新人戦優勝の大津が4得点で初4強の慶誠を下し、決勝進出
2ゴールを決めた大津MF川口敦史(写真=井芹貴志)
「令和3年度県熊本県高等学校総合体育大会」は1日、熊本市中央区の水前寺陸上競技場で準決勝2試合を実施。第1試合では新人戦を制した大津が、初めてベスト4に進出した慶誠と対戦し、4得点を挙げて決勝進出を決めた。
4回戦の東海大熊本星翔との試合で延長を戦い、準々決勝の熊本工戦では先制を許しての逆転と、苦しみながらも準決勝まで勝ち進んできた大津は、右サイドバックに岩本昌太郎を、またケガのため今大会出場がなかったFW小林俊英をトップで先発起用。序盤はなかなかボールを運べずにペースをつかめなかったが、小林をターゲットにしてセカンドボールを拾い、左右に大きく展開する形から徐々に形を作っていく。
対する慶誠も、大津のこうした攻撃の狙いは織り込み済みで、サイドからのクロスに対してはセンターバックとボランチで跳ね返し、そこからしっかりボールを動かしながら運んでいく姿勢を見せる。
だが前半31分、大津は中盤の左ハーフスペースでボールを受けたキャプテンのMF森田大智が早いタイミングでクロスを中央へ。これに競り勝った小林のヘディングシュートはゴールポストに阻まれたが、そのこぼれに詰めたFW上塚蓮が押し込み先制に成功。前半終了間際にも上塚のドリブルから一村聖連がフィニッシュに持ち込むが追加点は奪えず、1-0で折り返した。
大津 vs 慶誠(写真=井芹貴志)
迎えた後半、反撃を試みたい慶誠だったが、大津は立ち上がりの38分、左サイドで奪ったボールを中央を経由して右へ展開し、一村の外側をオーバーラップしたDF日髙華杜が正確なクロス。これをファーサイドに飛び込んだ小林が合わせて追加点を挙げる。
大津はさらに43分、54分と、いずれもMF薬師田澪からのパスを受けたMF川口敦史が続けてミドルシュートを決め、試合を決定づけた。
だが4点のビハインドを負った慶誠も決してラフにボールを前線に送るのではなく、しっかりと運ぶ意思を最後まで貫いて反撃。アディショナルタイムの70+4分、「トレーニングでもやっている」(古木裕監督)というバイタルでのコンビネーションからチャンスを迎え、最後のこぼれ球を立山陸空が押し込んで一矢報いた。

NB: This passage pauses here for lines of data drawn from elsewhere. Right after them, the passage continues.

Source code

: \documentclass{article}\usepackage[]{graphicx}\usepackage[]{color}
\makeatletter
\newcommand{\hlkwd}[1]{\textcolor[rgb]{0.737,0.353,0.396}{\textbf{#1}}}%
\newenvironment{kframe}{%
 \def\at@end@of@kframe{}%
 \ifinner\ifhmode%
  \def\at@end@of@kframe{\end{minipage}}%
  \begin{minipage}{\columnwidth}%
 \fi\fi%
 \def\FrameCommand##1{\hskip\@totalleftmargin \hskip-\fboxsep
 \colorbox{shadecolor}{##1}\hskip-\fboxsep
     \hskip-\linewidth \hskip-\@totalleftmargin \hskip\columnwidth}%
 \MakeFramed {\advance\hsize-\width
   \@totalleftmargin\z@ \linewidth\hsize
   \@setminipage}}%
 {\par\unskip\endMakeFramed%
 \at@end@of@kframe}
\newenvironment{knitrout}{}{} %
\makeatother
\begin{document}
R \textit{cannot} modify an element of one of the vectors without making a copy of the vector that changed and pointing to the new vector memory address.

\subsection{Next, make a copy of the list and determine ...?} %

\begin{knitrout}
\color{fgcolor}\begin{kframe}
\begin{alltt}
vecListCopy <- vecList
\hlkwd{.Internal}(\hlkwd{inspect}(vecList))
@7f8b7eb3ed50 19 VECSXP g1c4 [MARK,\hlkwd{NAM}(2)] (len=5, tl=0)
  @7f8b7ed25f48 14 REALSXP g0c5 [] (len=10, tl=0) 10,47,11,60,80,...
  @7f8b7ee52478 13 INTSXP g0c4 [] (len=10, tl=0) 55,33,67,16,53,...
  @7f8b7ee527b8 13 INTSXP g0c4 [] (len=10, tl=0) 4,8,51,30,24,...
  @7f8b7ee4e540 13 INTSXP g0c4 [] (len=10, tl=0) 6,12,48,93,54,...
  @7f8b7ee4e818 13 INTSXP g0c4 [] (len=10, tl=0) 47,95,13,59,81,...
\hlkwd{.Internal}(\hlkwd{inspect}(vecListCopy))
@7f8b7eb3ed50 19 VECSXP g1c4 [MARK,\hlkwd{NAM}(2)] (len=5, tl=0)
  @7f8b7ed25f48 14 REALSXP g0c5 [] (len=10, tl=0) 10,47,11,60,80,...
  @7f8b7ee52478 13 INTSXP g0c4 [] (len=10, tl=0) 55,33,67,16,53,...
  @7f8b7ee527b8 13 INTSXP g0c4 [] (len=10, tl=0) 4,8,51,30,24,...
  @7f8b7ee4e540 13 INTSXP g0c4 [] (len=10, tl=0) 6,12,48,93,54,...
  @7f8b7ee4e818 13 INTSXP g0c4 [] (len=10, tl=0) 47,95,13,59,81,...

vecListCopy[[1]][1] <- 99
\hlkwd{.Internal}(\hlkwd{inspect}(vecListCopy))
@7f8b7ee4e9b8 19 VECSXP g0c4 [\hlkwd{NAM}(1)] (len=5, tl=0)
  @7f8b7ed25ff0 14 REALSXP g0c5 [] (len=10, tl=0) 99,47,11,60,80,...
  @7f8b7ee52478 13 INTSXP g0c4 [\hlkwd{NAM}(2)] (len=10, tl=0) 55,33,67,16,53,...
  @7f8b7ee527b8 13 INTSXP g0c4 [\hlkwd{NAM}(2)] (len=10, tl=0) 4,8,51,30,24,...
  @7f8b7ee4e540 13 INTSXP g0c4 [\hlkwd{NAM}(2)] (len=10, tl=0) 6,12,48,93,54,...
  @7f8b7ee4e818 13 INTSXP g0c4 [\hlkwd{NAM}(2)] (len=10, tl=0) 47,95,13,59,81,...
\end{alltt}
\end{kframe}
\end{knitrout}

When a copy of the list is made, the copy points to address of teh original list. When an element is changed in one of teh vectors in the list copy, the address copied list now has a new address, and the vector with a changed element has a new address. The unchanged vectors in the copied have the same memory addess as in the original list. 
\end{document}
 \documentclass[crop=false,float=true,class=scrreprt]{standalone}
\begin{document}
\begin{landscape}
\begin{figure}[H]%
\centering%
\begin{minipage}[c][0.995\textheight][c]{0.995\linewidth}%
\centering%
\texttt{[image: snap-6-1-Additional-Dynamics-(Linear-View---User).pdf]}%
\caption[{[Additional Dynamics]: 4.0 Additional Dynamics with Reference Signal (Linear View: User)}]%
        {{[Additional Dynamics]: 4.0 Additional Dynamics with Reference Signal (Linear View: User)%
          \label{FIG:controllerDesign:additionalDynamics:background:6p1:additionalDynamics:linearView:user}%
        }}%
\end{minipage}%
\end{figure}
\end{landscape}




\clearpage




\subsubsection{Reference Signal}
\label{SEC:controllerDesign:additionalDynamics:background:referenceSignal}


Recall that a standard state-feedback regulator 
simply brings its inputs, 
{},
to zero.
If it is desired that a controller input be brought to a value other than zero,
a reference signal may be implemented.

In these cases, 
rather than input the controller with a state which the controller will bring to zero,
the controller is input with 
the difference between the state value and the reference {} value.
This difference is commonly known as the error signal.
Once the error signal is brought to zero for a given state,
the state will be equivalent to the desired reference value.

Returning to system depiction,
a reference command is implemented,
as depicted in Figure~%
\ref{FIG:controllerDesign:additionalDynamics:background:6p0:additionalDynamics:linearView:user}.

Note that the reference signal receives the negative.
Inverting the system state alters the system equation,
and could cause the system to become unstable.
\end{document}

敗れた慶誠だが、大津高OBである古木監督が7年前に就任して以降、正確な技術とコンビネーションでの崩しを追求しながら地道に強化を進め、今年の新人戦で初めてベスト8、そして総体で初のベスト4に進出。恩師である平岡和徳総監督率いる母校との初対戦に、古木監督は「1人1人の技術の差はもちろん、タフさの違いを実感した」と苦笑いしたが、一方で「この時期に準決勝で対戦できたことは、良い経験になる。個々をもっと鍛錬しつつ、県のリーグでもしっかり戦い、チーム力を高めていきたい」と話し、冬の選手権に向けて得たものもあった様子をうかがわせた。
また、決勝進出を決めた大津の山城朋大監督も、「前半に得点が取れたことや、カウンターを警戒して全体が間延びしていた準々決勝までの課題も改善できた。怪我人などもいて、約束ごとを徹底できる前に大会に入ったが、試合をしながら高めて形になり、例年のようなタフさがようやく出てきた」と手応えを口にした。
明日の決勝では、全国出場をかけて秀岳館と対戦する。